Using this knowledge, the New Zealand Ministry of Health has issued general guidelines for essential businesses. These include working from home when possible, limiting or eliminating physical interaction among staff, and the frequent cleaning of premises. All of these are in an effort to slow down the spread of the virus and prevent overwhelming the healthcare system.
Workplace Sanitation in the Time of COVID-19
Hygiene and cleanliness are the best ways to minimise the risk of transmission of COVID-19. Workers are expected to practise proper hand washing as often as possible, especially those whose jobs require human interaction. The standard is washing hands for 20 seconds, although hand sanitisers with 60% alcohol can be used as an interim solution until one can access soap and water. Workplaces are expected to provide these supplies to ensure compliance.
Sanitation is also of paramount importance, even more so if the workplace has a suspected, probable, or confirmed COVID-19 case. There are two general principles to remember for thorough and efficient cleaning. First, clean surfaces from top to bottom. This ensures that any particulates that fall onto the floor will be removed. This method also prevents recontamination. Second, it’s best to start cleaning the “safest” places first before moving on to more high-risk areas like the kitchens and showers. If necessary, avail deep cleaning services to ensure that even hard-to-kill pathogens are eliminated.
For standard daily cleaning, make sure to disinfect high-touch objects and surfaces such as desks, common telephones, door knobs, and elevator buttons. Supermarkets should also sanitise EFTPOS and similar machines that are shared among employees. If you aren’t hiring a cleaning company to perform the disinfection, make sure to strictly follow the usage instructions on the cleaning products.
Risk Management for COVID-19
Another important component of workplace safety in the time of COVID-19 (or any other epidemic) is risk management. The most critical elements include educating workers about the disease and developing response matrices and business continuity plans at different threat levels. For example, all employees who need to report to work must know what to do before and after leaving the workplace. They must also be trained to identify risks and what to do should they exhibit symptoms or be exposed to COVID-positive persons.

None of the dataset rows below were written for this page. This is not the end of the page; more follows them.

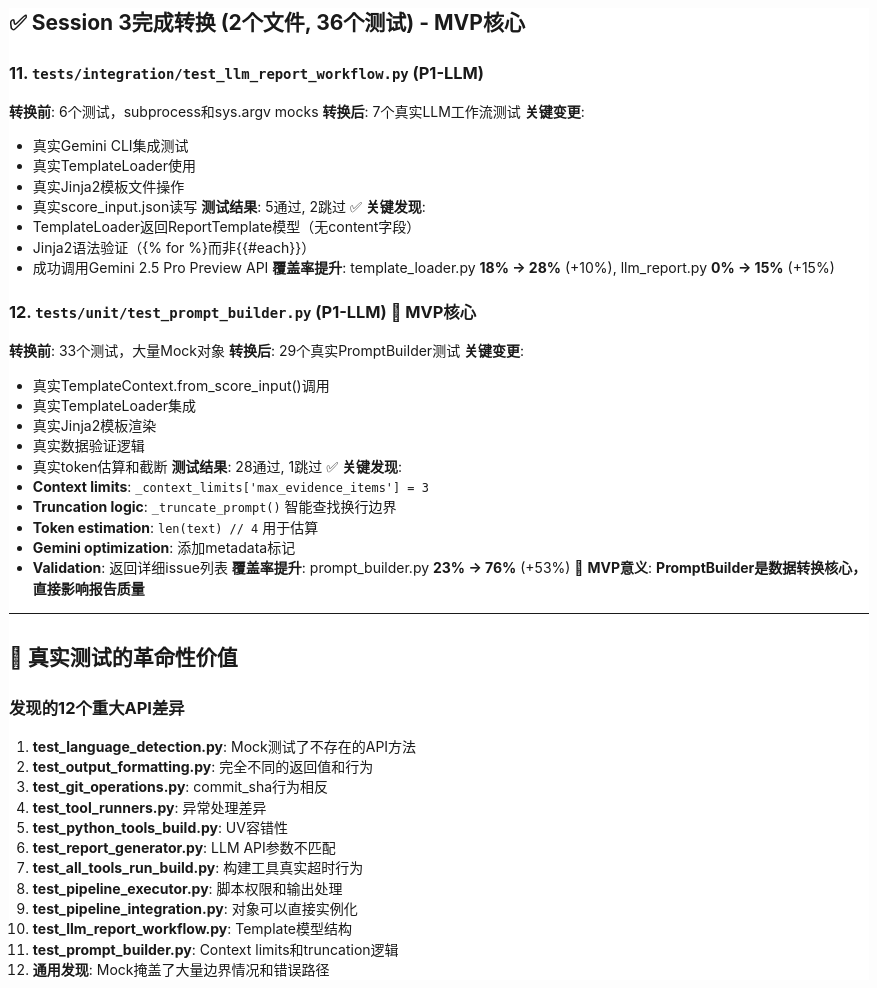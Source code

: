 
## ✅ Session 3完成转换 (2个文件, 36个测试) - MVP核心

### 11. `tests/integration/test_llm_report_workflow.py` (P1-LLM)
**转换前**: 6个测试，subprocess和sys.argv mocks
**转换后**: 7个真实LLM工作流测试
**关键变更**:
- 真实Gemini CLI集成测试
- 真实TemplateLoader使用
- 真实Jinja2模板文件操作
- 真实score_input.json读写
**测试结果**: 5通过, 2跳过 ✅
**关键发现**:
- TemplateLoader返回ReportTemplate模型（无content字段）
- Jinja2语法验证（{% for %}而非{{#each}}）
- 成功调用Gemini 2.5 Pro Preview API
**覆盖率提升**: template_loader.py **18% → 28%** (+10%), llm_report.py **0% → 15%** (+15%)

### 12. `tests/unit/test_prompt_builder.py` (P1-LLM) 🌟 **MVP核心**
**转换前**: 33个测试，大量Mock对象
**转换后**: 29个真实PromptBuilder测试
**关键变更**:
- 真实TemplateContext.from_score_input()调用
- 真实TemplateLoader集成
- 真实Jinja2模板渲染
- 真实数据验证逻辑
- 真实token估算和截断
**测试结果**: 28通过, 1跳过 ✅
**关键发现**:
- **Context limits**: `_context_limits['max_evidence_items'] = 3`
- **Truncation logic**: `_truncate_prompt()` 智能查找换行边界
- **Token estimation**: `len(text) // 4` 用于估算
- **Gemini optimization**: 添加metadata标记
- **Validation**: 返回详细issue列表
**覆盖率提升**: prompt_builder.py **23% → 76%** (+53%) 🚀
**MVP意义**: **PromptBuilder是数据转换核心，直接影响报告质量**

---

## 💎 真实测试的革命性价值

### 发现的12个重大API差异

1. **test_language_detection.py**: Mock测试了不存在的API方法
2. **test_output_formatting.py**: 完全不同的返回值和行为
3. **test_git_operations.py**: commit_sha行为相反
4. **test_tool_runners.py**: 异常处理差异
5. **test_python_tools_build.py**: UV容错性
6. **test_report_generator.py**: LLM API参数不匹配
7. **test_all_tools_run_build.py**: 构建工具真实超时行为
8. **test_pipeline_executor.py**: 脚本权限和输出处理
9. **test_pipeline_integration.py**: 对象可以直接实例化
10. **test_llm_report_workflow.py**: Template模型结构
11. **test_prompt_builder.py**: Context limits和truncation逻辑
12. **通用发现**: Mock掩盖了大量边界情况和错误路径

Ideally, the response matrix should be made in coordination with the workplace’s healthcare provider. In the same manner, an enhanced communication protocol should also be developed. Proper incident reporting is particularly important, as this helps with faster contact tracing. Designate a hotline along with safety coordinator or person-in-charge for easier communications and information consolidation. If, for any reason, an employee must travel in order to perform their jobs, the schedule and itinerary must be itemised. Afterwards, the necessary self-isolation protocols must be followed.

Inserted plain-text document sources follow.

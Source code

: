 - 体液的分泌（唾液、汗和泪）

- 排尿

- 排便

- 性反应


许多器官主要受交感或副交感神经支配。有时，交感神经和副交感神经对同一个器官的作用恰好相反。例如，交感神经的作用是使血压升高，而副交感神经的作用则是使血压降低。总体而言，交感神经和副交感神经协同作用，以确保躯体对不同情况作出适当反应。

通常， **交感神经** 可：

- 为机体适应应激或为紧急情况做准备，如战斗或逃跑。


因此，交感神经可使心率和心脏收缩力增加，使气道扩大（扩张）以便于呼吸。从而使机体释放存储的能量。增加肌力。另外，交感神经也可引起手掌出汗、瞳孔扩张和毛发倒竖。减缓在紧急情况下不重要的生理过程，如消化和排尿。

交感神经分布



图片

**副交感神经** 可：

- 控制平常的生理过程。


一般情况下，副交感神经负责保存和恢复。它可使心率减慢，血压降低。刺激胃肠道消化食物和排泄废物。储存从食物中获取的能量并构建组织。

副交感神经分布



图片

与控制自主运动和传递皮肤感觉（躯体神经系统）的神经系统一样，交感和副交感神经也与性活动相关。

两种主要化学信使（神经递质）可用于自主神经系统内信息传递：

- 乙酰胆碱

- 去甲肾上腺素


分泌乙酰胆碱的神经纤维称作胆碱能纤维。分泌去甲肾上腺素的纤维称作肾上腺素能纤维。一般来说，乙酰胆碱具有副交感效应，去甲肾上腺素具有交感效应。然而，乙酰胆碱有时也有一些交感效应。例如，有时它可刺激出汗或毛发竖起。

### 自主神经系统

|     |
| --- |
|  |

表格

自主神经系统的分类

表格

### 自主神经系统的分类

Additional Safety Precautions in the Workplace
The New Zealand government is currently at Alert Level 4, which means all non-essential businesses must be shut down. For essential businesses, extra precautions aside from physical distancing and frequent sanitation must be taken to further minimise risk. Such precautions include shift-based working, staggered meal breaks, and flexible leave arrangements. As you may notice, all of these measures prevent people from congregating as much as possible while leaving enough personnel to deliver necessary services.
Access to the workplace premises must also be strictly controlled. If at all possible, only the workers must be given entry. In the case of supermarkets or pharmacies, there should be an on-site prevention protocol. At the very least, there must be a health verification process before customers or visitors can enter the premises to minimise the risk of infection. Finally, assign someone who will be in charge of monitoring and inspections to ensure that everything is properly implemented.
While the global situation appears to be dire, there are several countries that are making impressive strides in containing the virus. In particular, New Zealand, South Korea, and Taiwan have been recognised for their top-notch COVID-19 response. Germany and Finland have also been praised at how they handled the pandemic.
Scientists are hard at work looking for effective COVID-19 treatments and developing vaccines. Meanwhile, the rest of the population can only wait and enforce health and safety measures to flatten the curve. New Zealand appears to be doing so; to continue this positive trend, everyone must adhere to the regulations set by the government. This is doubly important for essential businesses and workplaces, who continue to brave the frontlines to deliver necessary services.